Plain-text document sources:
◆ ◆ ◆ ◆ ◆ ◆ ◆
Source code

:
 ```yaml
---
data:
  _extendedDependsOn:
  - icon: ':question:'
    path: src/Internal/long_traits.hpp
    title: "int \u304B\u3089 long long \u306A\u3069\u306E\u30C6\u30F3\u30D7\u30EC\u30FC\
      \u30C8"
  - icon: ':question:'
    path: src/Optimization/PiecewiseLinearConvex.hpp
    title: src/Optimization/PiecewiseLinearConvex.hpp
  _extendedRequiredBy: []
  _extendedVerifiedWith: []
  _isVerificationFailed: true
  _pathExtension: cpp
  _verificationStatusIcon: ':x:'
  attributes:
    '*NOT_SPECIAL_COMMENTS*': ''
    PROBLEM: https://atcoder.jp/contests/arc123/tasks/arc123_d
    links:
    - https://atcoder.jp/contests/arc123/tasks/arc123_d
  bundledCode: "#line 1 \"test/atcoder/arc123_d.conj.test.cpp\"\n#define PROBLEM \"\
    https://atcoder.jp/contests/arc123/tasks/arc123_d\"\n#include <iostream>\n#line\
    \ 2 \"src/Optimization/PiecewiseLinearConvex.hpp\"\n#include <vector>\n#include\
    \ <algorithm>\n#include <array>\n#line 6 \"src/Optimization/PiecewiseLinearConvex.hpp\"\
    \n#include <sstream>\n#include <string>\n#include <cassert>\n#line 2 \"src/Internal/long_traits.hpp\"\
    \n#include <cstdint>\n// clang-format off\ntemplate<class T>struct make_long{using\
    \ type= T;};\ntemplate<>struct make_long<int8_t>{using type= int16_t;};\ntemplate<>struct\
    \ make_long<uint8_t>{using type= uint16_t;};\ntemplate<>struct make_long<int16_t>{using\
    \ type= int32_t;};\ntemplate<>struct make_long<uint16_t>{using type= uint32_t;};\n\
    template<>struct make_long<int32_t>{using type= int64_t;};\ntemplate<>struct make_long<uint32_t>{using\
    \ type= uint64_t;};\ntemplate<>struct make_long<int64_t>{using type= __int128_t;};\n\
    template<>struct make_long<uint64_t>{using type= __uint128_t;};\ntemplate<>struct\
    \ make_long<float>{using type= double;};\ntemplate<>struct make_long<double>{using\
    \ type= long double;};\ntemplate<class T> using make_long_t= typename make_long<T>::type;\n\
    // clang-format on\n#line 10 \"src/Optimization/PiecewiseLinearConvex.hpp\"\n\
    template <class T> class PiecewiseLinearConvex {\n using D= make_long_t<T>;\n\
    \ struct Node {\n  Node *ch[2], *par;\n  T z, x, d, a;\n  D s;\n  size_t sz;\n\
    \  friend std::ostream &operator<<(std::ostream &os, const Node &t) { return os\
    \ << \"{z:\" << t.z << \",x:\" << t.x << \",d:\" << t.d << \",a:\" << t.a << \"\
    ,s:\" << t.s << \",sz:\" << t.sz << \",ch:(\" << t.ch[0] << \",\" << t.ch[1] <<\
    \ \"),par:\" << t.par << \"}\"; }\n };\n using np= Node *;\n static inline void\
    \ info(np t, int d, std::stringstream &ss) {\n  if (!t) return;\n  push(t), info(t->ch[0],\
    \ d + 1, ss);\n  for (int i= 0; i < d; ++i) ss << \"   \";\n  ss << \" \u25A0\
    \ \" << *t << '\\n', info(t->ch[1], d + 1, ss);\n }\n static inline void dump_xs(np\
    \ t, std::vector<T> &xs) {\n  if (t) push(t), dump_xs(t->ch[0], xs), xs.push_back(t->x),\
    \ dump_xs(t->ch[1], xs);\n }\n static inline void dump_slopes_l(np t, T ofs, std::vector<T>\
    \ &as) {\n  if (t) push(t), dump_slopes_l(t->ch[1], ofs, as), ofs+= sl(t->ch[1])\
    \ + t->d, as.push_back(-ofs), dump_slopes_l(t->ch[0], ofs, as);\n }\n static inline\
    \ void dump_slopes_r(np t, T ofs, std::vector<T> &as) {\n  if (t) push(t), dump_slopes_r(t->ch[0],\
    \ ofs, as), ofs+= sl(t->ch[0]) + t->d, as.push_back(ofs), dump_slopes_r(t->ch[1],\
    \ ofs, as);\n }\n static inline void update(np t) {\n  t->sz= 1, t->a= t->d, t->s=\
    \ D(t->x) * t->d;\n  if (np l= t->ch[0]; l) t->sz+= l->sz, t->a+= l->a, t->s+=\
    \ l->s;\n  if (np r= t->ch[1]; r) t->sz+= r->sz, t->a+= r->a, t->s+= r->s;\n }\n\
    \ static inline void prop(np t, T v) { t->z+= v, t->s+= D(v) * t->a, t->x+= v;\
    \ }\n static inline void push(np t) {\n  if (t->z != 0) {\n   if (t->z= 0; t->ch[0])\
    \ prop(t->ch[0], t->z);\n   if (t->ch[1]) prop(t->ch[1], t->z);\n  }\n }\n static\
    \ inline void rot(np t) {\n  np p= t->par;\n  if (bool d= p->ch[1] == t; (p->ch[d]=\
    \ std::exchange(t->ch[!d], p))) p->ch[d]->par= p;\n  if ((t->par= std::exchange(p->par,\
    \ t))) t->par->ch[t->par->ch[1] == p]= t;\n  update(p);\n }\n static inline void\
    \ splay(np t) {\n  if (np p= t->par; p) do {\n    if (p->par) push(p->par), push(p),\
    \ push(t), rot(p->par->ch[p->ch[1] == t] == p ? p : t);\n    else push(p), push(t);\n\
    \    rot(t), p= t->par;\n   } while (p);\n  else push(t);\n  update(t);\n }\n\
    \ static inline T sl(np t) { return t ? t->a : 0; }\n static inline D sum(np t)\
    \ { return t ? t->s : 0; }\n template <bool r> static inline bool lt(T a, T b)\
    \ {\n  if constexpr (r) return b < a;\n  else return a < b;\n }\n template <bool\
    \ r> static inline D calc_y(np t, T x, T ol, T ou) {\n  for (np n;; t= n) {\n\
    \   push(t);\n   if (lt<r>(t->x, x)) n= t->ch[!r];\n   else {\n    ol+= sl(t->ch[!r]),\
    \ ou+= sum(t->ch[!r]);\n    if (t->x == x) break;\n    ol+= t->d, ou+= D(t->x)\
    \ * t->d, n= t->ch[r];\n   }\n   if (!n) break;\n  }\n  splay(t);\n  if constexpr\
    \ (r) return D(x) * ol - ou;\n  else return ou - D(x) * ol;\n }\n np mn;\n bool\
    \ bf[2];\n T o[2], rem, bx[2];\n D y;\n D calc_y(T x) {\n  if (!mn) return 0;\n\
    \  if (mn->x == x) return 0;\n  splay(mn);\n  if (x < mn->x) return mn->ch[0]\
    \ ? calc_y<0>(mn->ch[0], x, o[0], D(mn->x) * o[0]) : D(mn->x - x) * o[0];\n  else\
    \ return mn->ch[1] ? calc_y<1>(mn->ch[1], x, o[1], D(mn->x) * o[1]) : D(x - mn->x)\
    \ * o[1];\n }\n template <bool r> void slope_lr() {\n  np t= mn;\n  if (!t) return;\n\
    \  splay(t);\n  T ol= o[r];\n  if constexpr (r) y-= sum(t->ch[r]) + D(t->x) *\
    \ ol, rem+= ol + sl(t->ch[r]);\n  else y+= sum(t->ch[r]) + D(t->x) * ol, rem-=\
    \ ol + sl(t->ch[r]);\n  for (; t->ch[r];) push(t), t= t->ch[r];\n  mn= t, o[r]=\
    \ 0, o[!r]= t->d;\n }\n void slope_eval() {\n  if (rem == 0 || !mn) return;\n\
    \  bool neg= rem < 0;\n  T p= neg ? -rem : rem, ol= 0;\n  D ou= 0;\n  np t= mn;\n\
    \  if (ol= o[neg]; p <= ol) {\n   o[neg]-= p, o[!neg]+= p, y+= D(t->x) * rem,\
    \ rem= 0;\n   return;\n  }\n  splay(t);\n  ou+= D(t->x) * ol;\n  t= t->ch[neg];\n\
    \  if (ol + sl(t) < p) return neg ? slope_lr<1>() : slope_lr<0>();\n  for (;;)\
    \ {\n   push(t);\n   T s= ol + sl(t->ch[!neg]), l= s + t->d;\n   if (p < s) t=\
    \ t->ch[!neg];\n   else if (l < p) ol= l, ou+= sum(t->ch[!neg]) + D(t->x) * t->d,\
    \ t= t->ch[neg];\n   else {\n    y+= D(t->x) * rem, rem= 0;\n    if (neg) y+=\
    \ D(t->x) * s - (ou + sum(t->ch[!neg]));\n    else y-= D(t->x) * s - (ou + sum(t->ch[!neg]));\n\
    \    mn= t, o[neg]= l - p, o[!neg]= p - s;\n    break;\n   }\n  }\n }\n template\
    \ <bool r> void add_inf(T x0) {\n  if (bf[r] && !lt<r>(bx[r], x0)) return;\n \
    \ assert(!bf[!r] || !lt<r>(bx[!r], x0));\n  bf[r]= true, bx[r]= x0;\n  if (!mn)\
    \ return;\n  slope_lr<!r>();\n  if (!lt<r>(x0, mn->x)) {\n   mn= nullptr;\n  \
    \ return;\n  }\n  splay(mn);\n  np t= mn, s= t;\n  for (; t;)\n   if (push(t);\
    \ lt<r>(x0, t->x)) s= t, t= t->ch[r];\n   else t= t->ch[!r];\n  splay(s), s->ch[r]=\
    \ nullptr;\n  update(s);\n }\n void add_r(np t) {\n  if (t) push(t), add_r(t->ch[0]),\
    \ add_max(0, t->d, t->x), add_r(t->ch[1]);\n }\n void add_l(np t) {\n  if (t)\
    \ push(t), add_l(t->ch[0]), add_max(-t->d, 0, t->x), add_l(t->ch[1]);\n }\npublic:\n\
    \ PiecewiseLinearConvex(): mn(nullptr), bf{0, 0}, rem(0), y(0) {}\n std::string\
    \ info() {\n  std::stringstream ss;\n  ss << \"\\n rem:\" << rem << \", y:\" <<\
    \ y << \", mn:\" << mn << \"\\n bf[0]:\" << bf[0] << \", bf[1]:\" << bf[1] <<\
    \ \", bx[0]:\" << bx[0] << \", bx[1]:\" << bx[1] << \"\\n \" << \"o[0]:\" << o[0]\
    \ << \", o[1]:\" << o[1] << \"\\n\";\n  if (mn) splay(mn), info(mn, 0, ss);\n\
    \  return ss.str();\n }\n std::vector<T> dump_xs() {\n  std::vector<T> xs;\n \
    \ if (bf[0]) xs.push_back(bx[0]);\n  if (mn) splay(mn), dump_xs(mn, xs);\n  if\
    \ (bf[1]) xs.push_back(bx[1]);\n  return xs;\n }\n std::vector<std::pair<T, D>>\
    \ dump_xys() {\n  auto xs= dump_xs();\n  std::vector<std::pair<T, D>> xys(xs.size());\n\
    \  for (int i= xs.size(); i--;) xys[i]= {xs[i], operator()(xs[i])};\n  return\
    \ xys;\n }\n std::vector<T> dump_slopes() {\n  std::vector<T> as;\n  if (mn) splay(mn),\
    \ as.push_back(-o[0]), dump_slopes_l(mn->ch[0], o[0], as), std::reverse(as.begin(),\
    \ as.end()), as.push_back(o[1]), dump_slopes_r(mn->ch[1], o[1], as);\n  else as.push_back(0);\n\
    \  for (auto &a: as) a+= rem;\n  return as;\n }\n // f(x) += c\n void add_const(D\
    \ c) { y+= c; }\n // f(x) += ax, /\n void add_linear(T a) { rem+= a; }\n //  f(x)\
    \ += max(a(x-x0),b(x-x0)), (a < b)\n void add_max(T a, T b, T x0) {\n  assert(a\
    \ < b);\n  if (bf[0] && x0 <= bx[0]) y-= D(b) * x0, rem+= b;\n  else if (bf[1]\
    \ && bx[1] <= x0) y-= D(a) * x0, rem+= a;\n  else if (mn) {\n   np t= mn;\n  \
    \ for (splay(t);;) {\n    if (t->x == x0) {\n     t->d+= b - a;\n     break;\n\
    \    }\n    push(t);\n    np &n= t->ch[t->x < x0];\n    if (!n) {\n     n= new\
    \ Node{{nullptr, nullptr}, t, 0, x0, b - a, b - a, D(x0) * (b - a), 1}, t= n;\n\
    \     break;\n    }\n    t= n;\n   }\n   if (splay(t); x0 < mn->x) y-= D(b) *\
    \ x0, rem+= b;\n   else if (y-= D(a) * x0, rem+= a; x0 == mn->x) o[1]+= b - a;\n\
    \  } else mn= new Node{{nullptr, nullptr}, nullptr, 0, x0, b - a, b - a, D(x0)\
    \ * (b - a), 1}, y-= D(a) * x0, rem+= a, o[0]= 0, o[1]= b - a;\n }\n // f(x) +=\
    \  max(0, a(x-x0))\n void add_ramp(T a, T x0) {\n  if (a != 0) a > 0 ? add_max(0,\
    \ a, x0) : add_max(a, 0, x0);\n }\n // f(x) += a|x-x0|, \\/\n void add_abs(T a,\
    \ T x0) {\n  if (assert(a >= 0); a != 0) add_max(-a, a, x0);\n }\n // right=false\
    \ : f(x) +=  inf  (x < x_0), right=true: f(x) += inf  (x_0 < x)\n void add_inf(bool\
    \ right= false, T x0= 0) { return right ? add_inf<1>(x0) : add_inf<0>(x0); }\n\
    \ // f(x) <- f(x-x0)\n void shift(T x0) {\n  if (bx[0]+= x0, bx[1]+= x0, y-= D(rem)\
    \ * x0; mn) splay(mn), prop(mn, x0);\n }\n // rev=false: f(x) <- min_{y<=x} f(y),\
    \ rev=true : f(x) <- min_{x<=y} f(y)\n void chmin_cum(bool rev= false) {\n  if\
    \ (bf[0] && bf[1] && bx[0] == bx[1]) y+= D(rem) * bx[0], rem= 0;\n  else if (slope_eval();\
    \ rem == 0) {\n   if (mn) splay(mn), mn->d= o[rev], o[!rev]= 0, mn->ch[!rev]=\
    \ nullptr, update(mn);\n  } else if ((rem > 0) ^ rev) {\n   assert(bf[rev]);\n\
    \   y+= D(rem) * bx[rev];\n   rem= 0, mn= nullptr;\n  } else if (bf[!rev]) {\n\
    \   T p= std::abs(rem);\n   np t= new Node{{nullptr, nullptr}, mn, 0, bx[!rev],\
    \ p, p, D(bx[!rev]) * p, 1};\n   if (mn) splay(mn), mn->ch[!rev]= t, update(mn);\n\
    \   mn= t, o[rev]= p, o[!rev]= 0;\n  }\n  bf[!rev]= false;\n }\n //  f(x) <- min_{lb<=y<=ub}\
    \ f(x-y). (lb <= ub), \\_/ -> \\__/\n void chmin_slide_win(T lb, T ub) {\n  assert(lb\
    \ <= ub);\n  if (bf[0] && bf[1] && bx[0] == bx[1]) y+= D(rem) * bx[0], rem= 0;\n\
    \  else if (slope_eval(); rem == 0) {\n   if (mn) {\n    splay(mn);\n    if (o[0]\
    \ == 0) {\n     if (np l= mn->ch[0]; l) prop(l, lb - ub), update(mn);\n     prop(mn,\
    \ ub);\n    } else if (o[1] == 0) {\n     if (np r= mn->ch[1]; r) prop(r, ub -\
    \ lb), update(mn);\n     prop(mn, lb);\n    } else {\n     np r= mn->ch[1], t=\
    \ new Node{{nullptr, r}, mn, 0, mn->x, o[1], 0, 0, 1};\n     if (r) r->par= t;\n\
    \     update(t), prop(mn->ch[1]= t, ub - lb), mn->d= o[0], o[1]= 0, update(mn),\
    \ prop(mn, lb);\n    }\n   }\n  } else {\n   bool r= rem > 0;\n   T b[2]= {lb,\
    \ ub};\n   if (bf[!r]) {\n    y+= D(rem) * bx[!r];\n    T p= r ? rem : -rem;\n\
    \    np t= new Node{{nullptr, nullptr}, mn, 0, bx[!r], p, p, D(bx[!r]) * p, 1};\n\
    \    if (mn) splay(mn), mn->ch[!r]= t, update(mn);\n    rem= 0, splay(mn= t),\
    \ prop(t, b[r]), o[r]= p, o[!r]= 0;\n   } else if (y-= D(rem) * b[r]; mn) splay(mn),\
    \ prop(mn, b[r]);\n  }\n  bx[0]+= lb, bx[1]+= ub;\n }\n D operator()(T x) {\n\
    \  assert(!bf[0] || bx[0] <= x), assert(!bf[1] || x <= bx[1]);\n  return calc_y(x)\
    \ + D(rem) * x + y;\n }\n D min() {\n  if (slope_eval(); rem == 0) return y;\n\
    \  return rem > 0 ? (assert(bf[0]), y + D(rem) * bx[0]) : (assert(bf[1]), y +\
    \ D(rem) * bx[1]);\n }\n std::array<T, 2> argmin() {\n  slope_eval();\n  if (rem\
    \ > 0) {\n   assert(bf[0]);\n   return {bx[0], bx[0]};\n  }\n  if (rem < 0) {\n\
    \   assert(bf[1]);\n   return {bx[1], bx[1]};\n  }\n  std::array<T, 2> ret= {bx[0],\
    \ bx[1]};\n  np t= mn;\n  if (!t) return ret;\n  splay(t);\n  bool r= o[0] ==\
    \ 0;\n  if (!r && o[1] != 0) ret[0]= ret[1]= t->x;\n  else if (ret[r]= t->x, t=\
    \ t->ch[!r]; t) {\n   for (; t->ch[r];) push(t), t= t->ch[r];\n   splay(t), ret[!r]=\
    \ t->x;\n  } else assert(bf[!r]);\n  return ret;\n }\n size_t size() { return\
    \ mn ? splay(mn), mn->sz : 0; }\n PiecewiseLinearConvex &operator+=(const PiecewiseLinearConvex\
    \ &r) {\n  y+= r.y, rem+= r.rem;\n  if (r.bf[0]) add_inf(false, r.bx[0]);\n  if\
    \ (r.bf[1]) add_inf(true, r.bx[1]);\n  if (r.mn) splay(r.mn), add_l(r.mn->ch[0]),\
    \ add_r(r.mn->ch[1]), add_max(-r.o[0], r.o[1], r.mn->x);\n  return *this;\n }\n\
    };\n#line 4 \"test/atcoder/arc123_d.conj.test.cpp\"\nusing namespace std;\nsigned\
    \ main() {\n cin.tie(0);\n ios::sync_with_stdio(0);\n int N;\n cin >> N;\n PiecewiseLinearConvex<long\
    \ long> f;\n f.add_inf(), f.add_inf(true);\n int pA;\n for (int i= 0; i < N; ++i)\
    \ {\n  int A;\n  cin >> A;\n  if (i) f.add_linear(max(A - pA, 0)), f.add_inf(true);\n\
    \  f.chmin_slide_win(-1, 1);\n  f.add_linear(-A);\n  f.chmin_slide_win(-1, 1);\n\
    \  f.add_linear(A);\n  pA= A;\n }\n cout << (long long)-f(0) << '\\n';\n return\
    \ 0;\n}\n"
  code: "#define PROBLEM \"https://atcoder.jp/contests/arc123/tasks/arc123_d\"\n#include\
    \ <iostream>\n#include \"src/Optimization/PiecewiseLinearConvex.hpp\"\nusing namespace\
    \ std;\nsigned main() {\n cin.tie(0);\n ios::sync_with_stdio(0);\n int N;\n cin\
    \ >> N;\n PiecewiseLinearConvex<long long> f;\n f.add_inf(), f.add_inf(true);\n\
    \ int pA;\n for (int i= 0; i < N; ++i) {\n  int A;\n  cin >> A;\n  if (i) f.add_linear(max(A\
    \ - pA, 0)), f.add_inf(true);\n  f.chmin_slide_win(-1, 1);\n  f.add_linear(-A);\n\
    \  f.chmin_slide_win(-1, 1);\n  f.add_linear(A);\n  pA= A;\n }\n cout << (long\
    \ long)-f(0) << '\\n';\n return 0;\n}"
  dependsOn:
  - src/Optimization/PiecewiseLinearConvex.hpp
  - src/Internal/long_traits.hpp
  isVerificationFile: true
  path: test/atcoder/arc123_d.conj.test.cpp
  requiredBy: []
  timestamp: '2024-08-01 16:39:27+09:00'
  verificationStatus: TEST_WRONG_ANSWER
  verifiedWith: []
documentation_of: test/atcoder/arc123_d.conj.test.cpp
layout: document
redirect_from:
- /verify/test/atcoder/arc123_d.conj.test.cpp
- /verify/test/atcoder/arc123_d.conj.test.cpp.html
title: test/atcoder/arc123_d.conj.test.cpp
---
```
◆ ◆ ◆ ◆ ◆ ◆ ◆
**About this task:**
Look through the preceding entries for the word "namespace". Report how many lines hold it, and only that number.

**Response box:**
2